This software has been thoroughly tested, but comes with no warranty.

Citation

If you find this tool useful, please cite:

Stolzenberg, S. "PySFD: Comprehensive Molecular Insights from Significant Feature Differences detected among many Simulated Ensembles." Bioinformatics (Oxford, England) (2018).

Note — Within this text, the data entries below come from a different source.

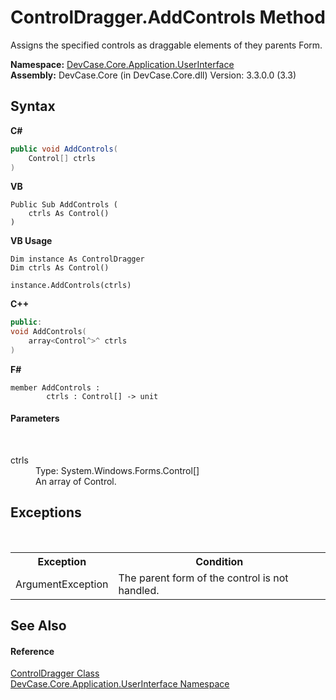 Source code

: # ControlDragger.AddControls Method 
 

Assigns the specified controls as draggable elements of they parents Form.

**Namespace:**&nbsp;<a href="N_DevCase_Core_Application_UserInterface">DevCase.Core.Application.UserInterface</a><br />**Assembly:**&nbsp;DevCase.Core (in DevCase.Core.dll) Version: 3.3.0.0 (3.3)

## Syntax

**C#**<br />
``` C#
public void AddControls(
	Control[] ctrls
)
```

**VB**<br />
``` VB
Public Sub AddControls ( 
	ctrls As Control()
)
```

**VB Usage**<br />
``` VB Usage
Dim instance As ControlDragger
Dim ctrls As Control()

instance.AddControls(ctrls)
```

**C++**<br />
``` C++
public:
void AddControls(
	array<Control^>^ ctrls
)
```

**F#**<br />
``` F#
member AddControls : 
        ctrls : Control[] -> unit 

```


#### Parameters
&nbsp;<dl><dt>ctrls</dt><dd>Type: System.Windows.Forms.Control[]<br />An array of Control.</dd></dl>

## Exceptions
&nbsp;<table><tr><th>Exception</th><th>Condition</th></tr><tr><td>ArgumentException</td><td>The parent form of the control is not handled.</td></tr></table>

## See Also


#### Reference
<a href="T_DevCase_Core_Application_UserInterface_ControlDragger">ControlDragger Class</a><br /><a href="N_DevCase_Core_Application_UserInterface">DevCase.Core.Application.UserInterface Namespace</a><br />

https://doi.org/10.1093/bioinformatics/bty818

Installation

PySFD is a Python package available for Python 2 and 3, should in principle run on all common platforms, but is currently only supported for Linux and MacOS.

Required Packages

With conda installed, e.g., via

Miniconda https://conda.io/miniconda.html

first make sure you have activated the conda-forge channel:

conda config --add channels conda-forge

and then install the folllowing python packages:

conda install jupyter numpy pathos pandas biopandas mdtraj scipy matplotlib seaborn

to install SHIFTX2 (only works for Python 3):

conda install -c omnia/label/dev shiftx2

For visualization of significant feature differences, please install the latest versions of:

conda install -c schrodinger pymol
conda install Pmw

In case you would like to visualize your PySFD results directly from a Python/iPython/Jupyter session (via pysfd.view_feature_diffs()), you will need to install the Python module iPyMol (https://github.com/cxhernandez/ipymol.git) via:

pip install ipymol

Working Package System

PySFD was successfully tested, e.g., using the following python environment:

package version channel
biopandas 0.2.3 py36_0 conda-forge
ipymol 0.5 <pip>
jupyter 1.0.0 py_1 conda-forge
matplotlib 2.2.2 py36_1 conda-forge
mdtraj 1.9.1 py36_1 conda-forge
numpy 1.14.5 py36hcd700cb_0
pandas 0.23.1 py36_0 conda-forge
pathos 0.2.1 py36_1 conda-forge
pymol 2.1.1 py36_2 schrodinger
python 3.6.5 1 conda-forge
scipy 1.1.0 py36hfc37229_0
seaborn 0.8.1 py36_0 conda-forge

(created via conda list "^python$|^jupyter$|numpy|pathos|pandas|biopandas|mdtraj|scipy|matplotlib|seaborn|shiftx2|pymol|ipymol" )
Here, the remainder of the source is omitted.